### TASK BRIEF
Your answer should repeat every record verbatim.

### RECORDS FOR PROCESSING

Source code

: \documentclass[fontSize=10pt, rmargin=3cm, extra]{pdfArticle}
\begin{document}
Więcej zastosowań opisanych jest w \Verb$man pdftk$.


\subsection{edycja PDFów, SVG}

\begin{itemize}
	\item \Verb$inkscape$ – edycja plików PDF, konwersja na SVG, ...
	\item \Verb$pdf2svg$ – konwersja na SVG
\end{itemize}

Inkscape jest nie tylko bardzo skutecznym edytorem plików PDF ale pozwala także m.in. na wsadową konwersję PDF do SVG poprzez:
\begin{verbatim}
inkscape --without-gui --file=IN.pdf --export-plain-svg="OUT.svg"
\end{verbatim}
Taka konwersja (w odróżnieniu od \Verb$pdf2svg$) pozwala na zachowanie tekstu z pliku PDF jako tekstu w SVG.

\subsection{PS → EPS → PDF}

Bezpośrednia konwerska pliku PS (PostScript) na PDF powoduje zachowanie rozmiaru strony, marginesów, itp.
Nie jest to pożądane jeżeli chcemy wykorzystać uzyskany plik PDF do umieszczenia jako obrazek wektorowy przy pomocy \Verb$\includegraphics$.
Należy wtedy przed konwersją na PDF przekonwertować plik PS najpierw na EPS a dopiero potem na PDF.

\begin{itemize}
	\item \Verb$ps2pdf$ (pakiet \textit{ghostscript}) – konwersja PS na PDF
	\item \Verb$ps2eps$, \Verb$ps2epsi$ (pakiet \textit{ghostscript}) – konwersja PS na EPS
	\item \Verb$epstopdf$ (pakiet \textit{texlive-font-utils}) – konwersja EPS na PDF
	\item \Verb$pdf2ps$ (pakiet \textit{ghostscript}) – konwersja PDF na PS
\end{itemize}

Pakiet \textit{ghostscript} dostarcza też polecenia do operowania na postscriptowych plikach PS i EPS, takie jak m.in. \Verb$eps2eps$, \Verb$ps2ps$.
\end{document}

### RESULT FOR THIS EXERCISE
Source code

: \documentclass[fontSize=10pt, rmargin=3cm, extra]{pdfArticle}
\begin{document}
Więcej zastosowań opisanych jest w \Verb$man pdftk$.


\subsection{edycja PDFów, SVG}

\begin{itemize}
	\item \Verb$inkscape$ – edycja plików PDF, konwersja na SVG, ...
	\item \Verb$pdf2svg$ – konwersja na SVG
\end{itemize}

Inkscape jest nie tylko bardzo skutecznym edytorem plików PDF ale pozwala także m.in. na wsadową konwersję PDF do SVG poprzez:
\begin{verbatim}
inkscape --without-gui --file=IN.pdf --export-plain-svg="OUT.svg"
\end{verbatim}
Taka konwersja (w odróżnieniu od \Verb$pdf2svg$) pozwala na zachowanie tekstu z pliku PDF jako tekstu w SVG.

\subsection{PS → EPS → PDF}

Bezpośrednia konwerska pliku PS (PostScript) na PDF powoduje zachowanie rozmiaru strony, marginesów, itp.
Nie jest to pożądane jeżeli chcemy wykorzystać uzyskany plik PDF do umieszczenia jako obrazek wektorowy przy pomocy \Verb$\includegraphics$.
Należy wtedy przed konwersją na PDF przekonwertować plik PS najpierw na EPS a dopiero potem na PDF.

\begin{itemize}
	\item \Verb$ps2pdf$ (pakiet \textit{ghostscript}) – konwersja PS na PDF
	\item \Verb$ps2eps$, \Verb$ps2epsi$ (pakiet \textit{ghostscript}) – konwersja PS na EPS
	\item \Verb$epstopdf$ (pakiet \textit{texlive-font-utils}) – konwersja EPS na PDF
	\item \Verb$pdf2ps$ (pakiet \textit{ghostscript}) – konwersja PDF na PS
\end{itemize}

Pakiet \textit{ghostscript} dostarcza też polecenia do operowania na postscriptowych plikach PS i EPS, takie jak m.in. \Verb$eps2eps$, \Verb$ps2ps$.
\end{document}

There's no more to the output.